Du fond du cœur (témoignage)

Monsieur le Directeur,
Je vous serais infiniment obligé si vous vouliez bien m'accorder une place dans les colonnes du Petit Réveil, si lu au Vésinet, pour remplir un devoir que je considère comme sacré et pour remercier — bien indignement, hélas ! — un de nos concitoyens qui s’est remarquablement distingué, depuis le début des hostilités, par le dévouement inlassable dont il a fait preuve et par les faveurs de toutes sortes qu'il n'a cessé de répandre autour de lui : je veux parler du docteur Darricarrère, qui n'a jamais marchandé ni son temps ni sa peine pour accourir, nuit et jour, au chevet des malades, — qui s’est montré, vis-à-vis des humbles et des malheureux, d'une libéralité et d'une générosité sans égales, — qui, plusieurs fois par semaine et pendant des séances extrêmement fatigantes, s'est multiplié, à l’école des garçons, pour recevoir, en consultations gratuites, tous les indigents de la commune, tous ceux qui venaient solliciter son concours bienveillant et si éclairé, — et qui a, en un mot, donné mille preuves manifestes de son humanité et de son grand cœur.
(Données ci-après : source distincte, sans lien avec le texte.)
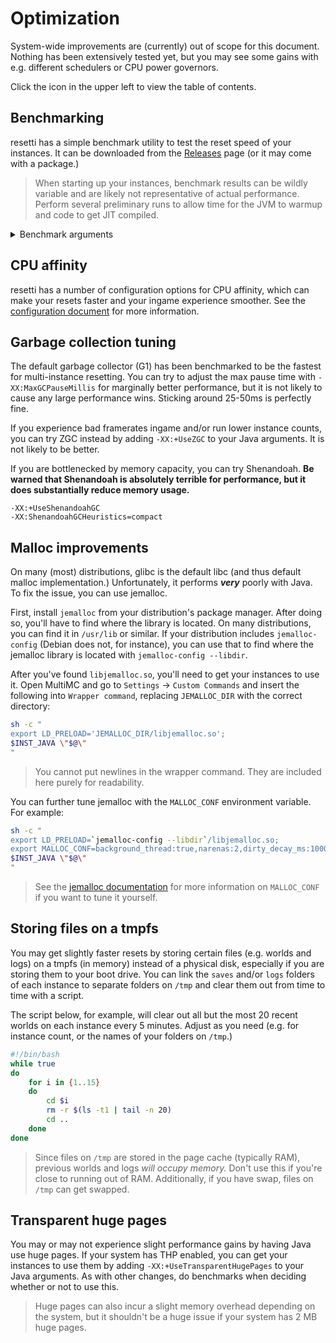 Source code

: # Optimization

System-wide improvements are (currently) out of scope for this document. Nothing
has been extensively tested yet, but you may see some gains with e.g. different
schedulers or CPU power governors.

Click the icon in the upper left to view the table of contents.

## Benchmarking

resetti has a simple benchmark utility to test the reset speed of your instances.
It can be downloaded from the [Releases](https://github.com/woofdoggo/resetti/releases)
page (or it may come with a package.)

> When starting up your instances, benchmark results can be wildly variable and
> are likely not representative of actual performance. Perform several preliminary
> runs to allow time for the JVM to warmup and code to get JIT compiled.

<details>

<summary>Benchmark arguments</summary>

```
  -affinity string
    	The affinity type to use (sequence, ccx, none). (default "none")
  -ccx int
    	The number of CCXs to split across for CCX affinity. (default 2)
  -fancy
    	Show a fancy progress display or plain text output.
  -instances int
    	The number of instances to use. Set to 0 to use all instances.
  -pause-after
    	Whether or not to pause all instances before exiting. (default true)
  -profile
    	Whether or not to collect profiling information.
  -reset-count int
    	The number of resets to perform. (default 2000)
  -reset-percent int
    	What percent to reset instances at. 0 for preview, 100 for full load.
```

> When not using the `-fancy` argument, benchmark results are provided in the
> format `RESET_NUM     INST_ID     MS_SINCE_START`. Each value is separated
> by one tab.

</details>

## CPU affinity

resetti has a number of configuration options for CPU affinity, which can make
your resets faster and your ingame experience smoother. See the
[configuration document](https://github.com/woofdoggo/resetti/blob/main/doc/configuration.md)
for more information.

## Garbage collection tuning

The default garbage collector (G1) has been benchmarked to be the fastest for
multi-instance resetting. You can try to adjust the max pause time with
`-XX:MaxGCPauseMillis` for marginally better performance, but it is not likely
to cause any large performance wins. Sticking around 25-50ms is perfectly fine.

If you experience bad framerates ingame and/or run lower instance counts, you can
try ZGC instead by adding `-XX:+UseZGC` to your Java arguments. It is not likely
to be better.

If you are bottlenecked by memory capacity, you can try Shenandoah. **Be warned
that Shenandoah is absolutely terrible for performance, but it does substantially
reduce memory usage.**

```
-XX:+UseShenandoahGC
-XX:ShenandoahGCHeuristics=compact
```

## Malloc improvements

On many (most) distributions, glibc is the default libc (and thus default malloc
implementation.) Unfortunately, it performs ***very*** poorly with Java. To fix
the issue, you can use jemalloc.

First, install `jemalloc` from your distribution's package manager. After doing
so, you'll have to find where the library is located. On many distributions, you
can find it in `/usr/lib` or similar. If your distribution includes
`jemalloc-config` (Debian does not, for instance), you can use that to find where
the jemalloc library is located with `jemalloc-config --libdir`.

After you've found `libjemalloc.so`, you'll need to get your instances to use it.
Open MultiMC and go to `Settings` -> `Custom Commands` and insert the following
into `Wrapper command`, replacing `JEMALLOC_DIR` with the correct directory:

```sh
sh -c "
export LD_PRELOAD='JEMALLOC_DIR/libjemalloc.so';
$INST_JAVA \"$@\"
"
```

> You cannot put newlines in the wrapper command. They are included here purely
> for readability.

You can further tune jemalloc with the `MALLOC_CONF` environment variable. For
example:

```sh
sh -c "
export LD_PRELOAD=`jemalloc-config --libdir`/libjemalloc.so;
export MALLOC_CONF=background_thread:true,narenas:2,dirty_decay_ms:10000,muzzy_decay_ms:10000;
$INST_JAVA \"$@\"
"
```

> See the [jemalloc documentation](https://github.com/jemalloc/jemalloc/blob/dev/TUNING.md)
> for more information on `MALLOC_CONF` if you want to tune it yourself.

## Storing files on a tmpfs

You may get slightly faster resets by storing certain files (e.g. worlds and logs)
on a tmpfs (in memory) instead of a physical disk, especially if you are storing
them to your boot drive. You can link the `saves` and/or `logs` folders of each
instance to separate folders on `/tmp` and clear them out from time to time with
a script.

The script below, for example, will clear out all but the most 20 recent worlds
on each instance every 5 minutes. Adjust as you need (e.g. for instance count,
or the names of your folders on `/tmp`.)


```sh
#!/bin/bash
while true
do
    for i in {1..15}
    do
        cd $i
        rm -r $(ls -t1 | tail -n 20)
        cd ..
    done
done
```

> Since files on `/tmp` are stored in the page cache (typically RAM), previous
> worlds and logs *will occupy memory.* Don't use this if you're close to running
> out of RAM. Additionally, if you have swap, files on `/tmp` can get swapped.

## Transparent huge pages

You may or may not experience slight performance gains by having Java use huge
pages. If your system has THP enabled, you can get your instances to use them
by adding `-XX:+UseTransparentHugePages` to your Java arguments. As with other
changes, do benchmarks when deciding whether or not to use this.

> Huge pages can also incur a slight memory overhead depending on the system,
> but it shouldn't be a huge issue if your system has 2 MB huge pages.
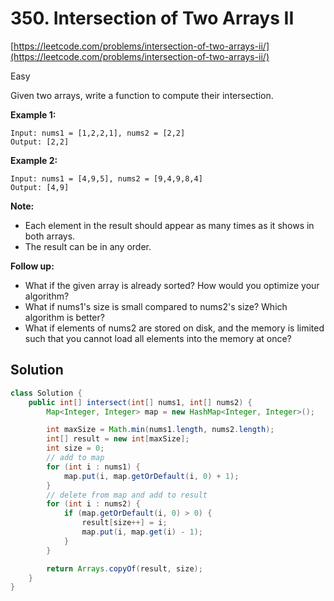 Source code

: # 350. Intersection of Two Arrays II

[https://leetcode.com/problems/intersection-of-two-arrays-ii/](https://leetcode.com/problems/intersection-of-two-arrays-ii/)

Easy

Given two arrays, write a function to compute their intersection.

**Example 1:**

```text
Input: nums1 = [1,2,2,1], nums2 = [2,2]
Output: [2,2]
```

**Example 2:**

```text
Input: nums1 = [4,9,5], nums2 = [9,4,9,8,4]
Output: [4,9]
```

**Note:**

* Each element in the result should appear as many times as it shows in both arrays.
* The result can be in any order.

**Follow up:**

* What if the given array is already sorted? How would you optimize your algorithm?
* What if nums1's size is small compared to nums2's size? Which algorithm is better?
* What if elements of nums2 are stored on disk, and the memory is limited such that you cannot load all elements into the memory at once?

## Solution

```java
class Solution {
    public int[] intersect(int[] nums1, int[] nums2) {
        Map<Integer, Integer> map = new HashMap<Integer, Integer>();

		int maxSize = Math.min(nums1.length, nums2.length);
		int[] result = new int[maxSize];
		int size = 0;
		// add to map
		for (int i : nums1) {
			map.put(i, map.getOrDefault(i, 0) + 1);
		}
		// delete from map and add to result
		for (int i : nums2) {
			if (map.getOrDefault(i, 0) > 0) {
				result[size++] = i;
				map.put(i, map.get(i) - 1);
			}
		}

		return Arrays.copyOf(result, size);
    }
}
```

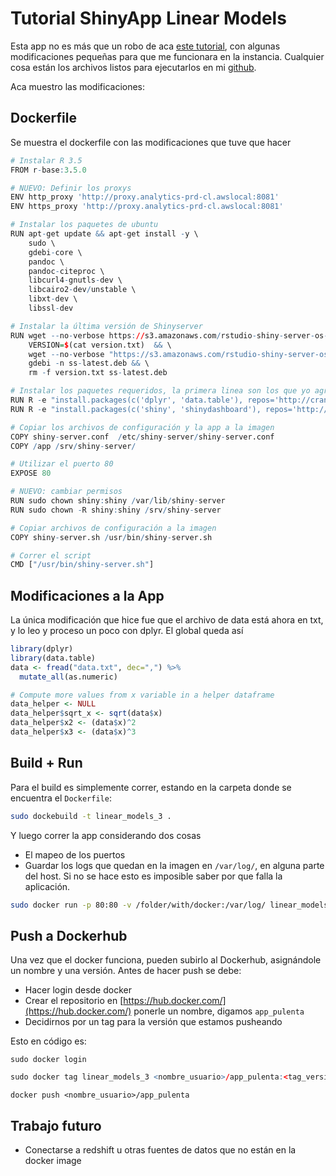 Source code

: # Tutorial ShinyApp Linear Models
Esta app no es más que un robo de aca [este tutorial](https://www.bjoern-bos.de/post/learn-how-to-dockerize-a-shinyapp-in-7-steps/), con algunas modificaciones pequeñas para que me funcionara en la instancia.
Cualquier cosa están los archivos listos para ejecutarlos en mi [github](https://github.com/ggajardocea/apuntes_dockers/tree/master/ejemplos/Docker_ShinyApp).

Aca muestro las modificaciones:

## Dockerfile
Se muestra el dockerfile con las modificaciones que tuve que hacer

``` r
# Instalar R 3.5
FROM r-base:3.5.0

# NUEVO: Definir los proxys 
ENV http_proxy 'http://proxy.analytics-prd-cl.awslocal:8081'
ENV https_proxy 'http://proxy.analytics-prd-cl.awslocal:8081'

# Instalar los paquetes de ubuntu
RUN apt-get update && apt-get install -y \
    sudo \
    gdebi-core \
    pandoc \
    pandoc-citeproc \
    libcurl4-gnutls-dev \
    libcairo2-dev/unstable \
    libxt-dev \
    libssl-dev

# Instalar la última versión de Shinyserver
RUN wget --no-verbose https://s3.amazonaws.com/rstudio-shiny-server-os-build/ubuntu-12.04/x86_64/VERSION -O "version.txt" && \
    VERSION=$(cat version.txt)  && \
    wget --no-verbose "https://s3.amazonaws.com/rstudio-shiny-server-os-build/ubuntu-12.04/x86_64/shiny-server-$VERSION-amd64.deb" -O ss-latest.deb && \
    gdebi -n ss-latest.deb && \
    rm -f version.txt ss-latest.deb

# Instalar los paquetes requeridos, la primera linea son los que yo agregué
RUN R -e "install.packages(c('dplyr', 'data.table'), repos='http://cran.rstudio.com/', dependencies = TRUE)"
RUN R -e "install.packages(c('shiny', 'shinydashboard'), repos='http://cran.rstudio.com/', dependencies = TRUE)"

# Copiar los archivos de configuración y la app a la imagen
COPY shiny-server.conf  /etc/shiny-server/shiny-server.conf
COPY /app /srv/shiny-server/

# Utilizar el puerto 80
EXPOSE 80

# NUEVO: cambiar permisos
RUN sudo chown shiny:shiny /var/lib/shiny-server
RUN sudo chown -R shiny:shiny /srv/shiny-server

# Copiar archivos de configuración a la imagen
COPY shiny-server.sh /usr/bin/shiny-server.sh

# Correr el script
CMD ["/usr/bin/shiny-server.sh"]
```

## Modificaciones a la App
La única modificación que hice fue que el archivo de data está ahora en txt, y lo leo y proceso un poco con dplyr. El global queda así

``` r
library(dplyr)
library(data.table)
data <- fread("data.txt", dec=",") %>% 
  mutate_all(as.numeric)

# Compute more values from x variable in a helper dataframe
data_helper <- NULL
data_helper$sqrt_x <- sqrt(data$x)
data_helper$x2 <- (data$x)^2
data_helper$x3 <- (data$x)^3
```

## Build + Run
Para el build es simplemente correr, estando en la carpeta donde se encuentra el `Dockerfile`:

``` bash
sudo dockebuild -t linear_models_3 .
```

Y luego correr la app considerando dos cosas
+ El mapeo de los puertos
+ Guardar los logs que quedan en la imagen en `/var/log/`, en alguna parte del host. Si no se hace esto es imposible saber por que falla la aplicación. 

``` bash
sudo docker run -p 80:80 -v /folder/with/docker:/var/log/ linear_models_3
```

## Push a Dockerhub
Una vez que el docker funciona, pueden subirlo al Dockerhub, asignándole un nombre y una versión. Antes de hacer push se debe:
+ Hacer login desde docker 
+ Crear el repositorio en [https://hub.docker.com/](https://hub.docker.com/) ponerle un nombre, digamos `app_pulenta`
+ Decidirnos por un tag para la versión que estamos pusheando

Esto en código es:

```
sudo docker login
```

``` r
sudo docker tag linear_models_3 <nombre_usuario>/app_pulenta:<tag_version>
```
```
docker push <nombre_usuario>/app_pulenta
```

## Trabajo futuro
+ Conectarse a redshift u otras fuentes de datos que no están en la docker image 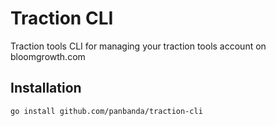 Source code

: # Traction CLI

Traction tools CLI for managing your traction tools account on bloomgrowth.com

## Installation

```
go install github.com/panbanda/traction-cli
```
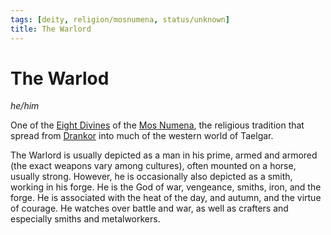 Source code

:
 ```yaml
---
tags: [deity, religion/mosnumena, status/unknown]
title: The Warlord
---
```

# The Warlod
*he/him*

One of the [Eight Divines](<../../../religions/mos-numena/mos-numena.md>) of the [Mos Numena](<../../../religions/mos-numena/mos-numena.md>), the religious tradition that spread from [Drankor](<../../../../history/drankorian-era/drankorian-empire.md>) into much of the western world of Taelgar. 

The Warlord is usually depicted as a man in his prime, armed and armored (the exact weapons vary among cultures), often mounted on a horse, usually strong. However, he is occasionally also depicted as a smith, working in his forge. He is the God of war, vengeance, smiths, iron, and the forge. He is associated with the heat of the day, and autumn, and the virtue of courage. He watches over battle and war, as well as crafters and especially smiths and metalworkers.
Combien d'entre nous, les petits, n'a-t-il pas soignés et guéris sans vouloir accepter la moindre rémunération, sans vouloir même qu’on le remercie pour son zèle constant et pour toutes ses bontés !
Les mots me manquent pour exprimer ma gratitude et celle de tous les habitants du Vésinet au « bon docteur » qui nous a témoigné si longtemps tant de sympathie et d’affection. Qu'il sache bien, cependant, que son nom restera toujours gravé dans nos mémoires et que notre profonde reconnaissance lui est acquise à tout jamais !
En ces temps où il est d'usage de ne plus faire rien pour rien, il est consolant de constater qu’il existe encore, autour de nous, quelques natures d’élite qui ne vivent pas seulement pour « gagner de l’argent! »
M. Darricarrère poussait peut-être même à l'excès son abnégation et le sacrifice de ses propres intérêts : ce sentiment noble et généreux l'honore et le grandit aux yeux de tous ceux — et ils sont légion — qui ont eu l'occasion de recourir à ses soins intelligents et à sa grande expérience !
Qu'il nous soit permis, en terminant, de remercier aussi Mme Darricarrère
[née Marie-Louise Desnier], l’aimable compagne du docteur, pour la façon toujours si bienveillante dont elle nous a tous traités, pour l'accueil toujours si aimable qu'elle nous a réservé, non moins que pour toutes les marques qu'elle nous a données de sa généreuse bonté et de son affectueuse tendresse. [*]

    Pour un groupe d'habitants,

    H. C.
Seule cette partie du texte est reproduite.